[Top][All Lists]
[Date Prev][Date Next][Thread Prev][Thread Next][Date Index][Thread Index]
Re: [Freeipmi-users] bmc-watchdog 0.7.15-2 exiting under Ubuntu 10.04
From: |
Albert Chu |
Subject: |
Re: [Freeipmi-users] bmc-watchdog 0.7.15-2 exiting under Ubuntu 10.04 |
Date: |
Tue, 01 Feb 2011 17:48:03 -0800 |
Hey Robert,
The following beta release has a bmc-watchdog that has (hopefully) fixed
logging.
http://download.gluster.com/pub/freeipmi/qa-release/freeipmi-1.0.2.beta2.tar.gz
If you could check it out, that'd be great.
Al
On Tue, 2011-02-01 at 17:20 -0800, Albert Chu wrote:
> Hi Robert,
>
> On Tue, 2011-02-01 at 11:40 -0800, Robert Hardy wrote:
> > It is possible that there is a bios option which starts the watchdog
> > which is enabled.
> > Once I get a chance, I will dig around in the BIOS and see.
>
> I think a more likely scenario would be the IPMI kernel driver is
> starting up the watchdog and racing w/ the FreeIPMI one. Are you
> loading the IPMI kernel driver?
>
> > I would think it would be much better behaviour on startup to do a
> > equivalent to bmc-watchdog -y then start the watchdog.
>
> I had to look this up (b/c I couldn't remember, but was fairly certain)

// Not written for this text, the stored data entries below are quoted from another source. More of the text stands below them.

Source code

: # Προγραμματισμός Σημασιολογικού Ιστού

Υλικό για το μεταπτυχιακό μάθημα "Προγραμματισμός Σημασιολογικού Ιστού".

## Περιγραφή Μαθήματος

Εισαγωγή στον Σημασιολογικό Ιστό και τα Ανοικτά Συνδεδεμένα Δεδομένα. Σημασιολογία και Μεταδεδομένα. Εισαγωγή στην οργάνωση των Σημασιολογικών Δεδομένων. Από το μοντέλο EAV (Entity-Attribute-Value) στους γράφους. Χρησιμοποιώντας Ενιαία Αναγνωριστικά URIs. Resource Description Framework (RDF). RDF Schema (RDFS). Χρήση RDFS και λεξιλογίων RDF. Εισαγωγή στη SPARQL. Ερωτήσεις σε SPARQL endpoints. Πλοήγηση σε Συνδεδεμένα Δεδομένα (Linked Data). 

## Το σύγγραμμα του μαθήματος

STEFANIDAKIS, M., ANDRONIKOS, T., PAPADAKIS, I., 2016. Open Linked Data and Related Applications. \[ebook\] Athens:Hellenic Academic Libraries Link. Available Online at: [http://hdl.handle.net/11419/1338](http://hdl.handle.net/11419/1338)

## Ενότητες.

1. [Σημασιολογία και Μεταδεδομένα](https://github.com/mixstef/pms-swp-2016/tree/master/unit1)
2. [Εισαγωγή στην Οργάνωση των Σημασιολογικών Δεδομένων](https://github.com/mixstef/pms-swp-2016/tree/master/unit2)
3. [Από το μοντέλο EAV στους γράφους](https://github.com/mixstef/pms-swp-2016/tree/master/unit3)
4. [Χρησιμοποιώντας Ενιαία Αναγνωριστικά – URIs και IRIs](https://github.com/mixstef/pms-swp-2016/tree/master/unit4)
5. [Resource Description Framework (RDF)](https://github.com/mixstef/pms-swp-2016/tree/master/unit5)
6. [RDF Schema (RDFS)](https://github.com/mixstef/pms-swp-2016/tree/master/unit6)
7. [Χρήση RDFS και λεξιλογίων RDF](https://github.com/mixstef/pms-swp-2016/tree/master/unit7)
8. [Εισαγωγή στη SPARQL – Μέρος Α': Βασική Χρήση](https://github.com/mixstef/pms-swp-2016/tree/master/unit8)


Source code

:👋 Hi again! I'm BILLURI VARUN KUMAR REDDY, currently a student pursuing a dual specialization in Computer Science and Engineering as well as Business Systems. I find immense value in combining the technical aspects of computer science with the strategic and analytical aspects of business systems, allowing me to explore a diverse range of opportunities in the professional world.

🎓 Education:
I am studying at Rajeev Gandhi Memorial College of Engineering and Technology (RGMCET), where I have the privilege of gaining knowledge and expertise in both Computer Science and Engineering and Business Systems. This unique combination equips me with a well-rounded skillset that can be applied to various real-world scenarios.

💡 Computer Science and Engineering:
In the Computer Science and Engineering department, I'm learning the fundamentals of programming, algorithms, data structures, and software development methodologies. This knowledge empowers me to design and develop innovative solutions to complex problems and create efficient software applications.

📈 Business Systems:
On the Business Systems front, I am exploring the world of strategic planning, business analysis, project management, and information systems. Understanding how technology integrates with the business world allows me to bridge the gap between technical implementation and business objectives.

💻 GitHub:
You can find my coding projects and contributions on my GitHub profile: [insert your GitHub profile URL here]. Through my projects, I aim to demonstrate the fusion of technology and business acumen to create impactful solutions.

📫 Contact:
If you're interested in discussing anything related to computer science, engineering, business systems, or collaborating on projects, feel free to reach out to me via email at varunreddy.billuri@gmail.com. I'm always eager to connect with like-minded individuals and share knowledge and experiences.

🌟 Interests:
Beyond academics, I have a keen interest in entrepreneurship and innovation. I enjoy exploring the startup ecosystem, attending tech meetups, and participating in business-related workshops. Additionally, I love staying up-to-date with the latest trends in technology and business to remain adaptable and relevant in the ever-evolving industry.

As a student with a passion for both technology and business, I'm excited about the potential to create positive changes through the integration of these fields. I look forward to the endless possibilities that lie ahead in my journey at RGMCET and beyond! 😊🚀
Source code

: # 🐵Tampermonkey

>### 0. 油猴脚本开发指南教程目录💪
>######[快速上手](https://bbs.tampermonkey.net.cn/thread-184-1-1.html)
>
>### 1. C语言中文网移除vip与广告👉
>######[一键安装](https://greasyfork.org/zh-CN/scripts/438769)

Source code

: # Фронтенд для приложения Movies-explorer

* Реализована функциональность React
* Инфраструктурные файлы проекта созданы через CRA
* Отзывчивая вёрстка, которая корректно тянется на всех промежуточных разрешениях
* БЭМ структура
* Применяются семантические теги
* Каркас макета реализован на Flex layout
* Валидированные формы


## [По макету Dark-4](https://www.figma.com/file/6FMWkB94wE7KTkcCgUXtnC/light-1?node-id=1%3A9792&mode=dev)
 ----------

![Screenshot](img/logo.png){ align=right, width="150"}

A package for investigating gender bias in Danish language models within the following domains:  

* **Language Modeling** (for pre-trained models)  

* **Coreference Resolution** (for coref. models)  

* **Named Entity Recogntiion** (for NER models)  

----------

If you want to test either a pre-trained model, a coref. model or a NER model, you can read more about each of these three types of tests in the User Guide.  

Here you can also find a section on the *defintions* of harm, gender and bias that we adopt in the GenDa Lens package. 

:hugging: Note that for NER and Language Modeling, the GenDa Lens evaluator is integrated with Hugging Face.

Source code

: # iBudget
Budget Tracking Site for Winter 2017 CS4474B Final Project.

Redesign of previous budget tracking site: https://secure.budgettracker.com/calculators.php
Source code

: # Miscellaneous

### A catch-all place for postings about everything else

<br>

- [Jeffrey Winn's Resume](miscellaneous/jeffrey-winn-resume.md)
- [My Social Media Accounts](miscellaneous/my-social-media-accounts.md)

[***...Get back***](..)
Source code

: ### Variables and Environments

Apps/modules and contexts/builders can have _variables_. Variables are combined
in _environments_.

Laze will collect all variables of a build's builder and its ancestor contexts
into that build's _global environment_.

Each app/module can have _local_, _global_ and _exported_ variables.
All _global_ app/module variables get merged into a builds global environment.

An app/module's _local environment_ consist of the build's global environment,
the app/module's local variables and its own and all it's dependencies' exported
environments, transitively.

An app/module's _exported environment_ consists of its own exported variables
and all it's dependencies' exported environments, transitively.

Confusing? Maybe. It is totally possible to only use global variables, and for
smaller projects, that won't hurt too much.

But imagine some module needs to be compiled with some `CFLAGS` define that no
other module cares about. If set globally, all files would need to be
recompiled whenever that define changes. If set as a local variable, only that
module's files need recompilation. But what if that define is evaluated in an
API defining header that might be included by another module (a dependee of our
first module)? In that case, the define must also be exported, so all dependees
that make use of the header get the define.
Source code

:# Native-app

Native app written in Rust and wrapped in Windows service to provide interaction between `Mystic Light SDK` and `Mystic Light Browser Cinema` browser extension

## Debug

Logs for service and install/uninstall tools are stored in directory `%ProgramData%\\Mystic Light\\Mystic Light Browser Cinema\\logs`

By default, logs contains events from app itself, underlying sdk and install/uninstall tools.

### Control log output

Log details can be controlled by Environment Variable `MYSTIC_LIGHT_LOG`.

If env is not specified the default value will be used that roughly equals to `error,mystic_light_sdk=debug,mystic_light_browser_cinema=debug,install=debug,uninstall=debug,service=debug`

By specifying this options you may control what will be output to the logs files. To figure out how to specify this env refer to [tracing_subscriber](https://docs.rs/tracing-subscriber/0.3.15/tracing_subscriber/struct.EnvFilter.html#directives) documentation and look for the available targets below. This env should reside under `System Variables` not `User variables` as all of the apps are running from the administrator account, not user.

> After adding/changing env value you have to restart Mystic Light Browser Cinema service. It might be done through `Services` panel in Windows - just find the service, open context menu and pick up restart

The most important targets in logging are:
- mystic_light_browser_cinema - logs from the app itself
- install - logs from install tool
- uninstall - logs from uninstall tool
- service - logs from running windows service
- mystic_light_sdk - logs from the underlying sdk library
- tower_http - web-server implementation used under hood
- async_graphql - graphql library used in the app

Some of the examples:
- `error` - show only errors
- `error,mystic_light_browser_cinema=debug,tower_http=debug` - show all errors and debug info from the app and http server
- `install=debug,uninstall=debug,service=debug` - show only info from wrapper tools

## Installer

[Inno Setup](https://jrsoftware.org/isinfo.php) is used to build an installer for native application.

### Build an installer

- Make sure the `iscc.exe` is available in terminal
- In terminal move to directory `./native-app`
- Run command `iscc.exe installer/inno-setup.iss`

> the IPMI spec indicates that the watchdog timer is required to be turned
> off when a node is rebooted (27.1).
>
> > Failing to start simply because the BIOS started the countdown seems
> > very very bad to me especially without logging anything.
>
> The logging portion of this issue should be fixed w/ the next release.
>
> > You're left in
> > a state where the watchdog dies quietly and the server hard reboots
> > every couple of minutes.
>
> If the BIOS happens to be starting the countdown, that's *REALLY* bad on
> the part of the BIOS programmers. Whoever starts the countdown needs to
> manage it. It can't be trusted for some other random piece of software
> to handle.
>
> So just so I understand the situation correctly, when you disable the
> bmc-watchdog daemon, does the problem go away? The FreeIPMI
> bmc-watchdog does not start any timer until it determines the timer is
> stopped. Since the timer is already running, it never starts it.
>
> Al
>
>
> > I'm willing to test anything you send my way. The server isn't really in
> > production yet but will be soon.
> >
> > Ultimately I'm trying to package some better .debs for use on Ubuntu.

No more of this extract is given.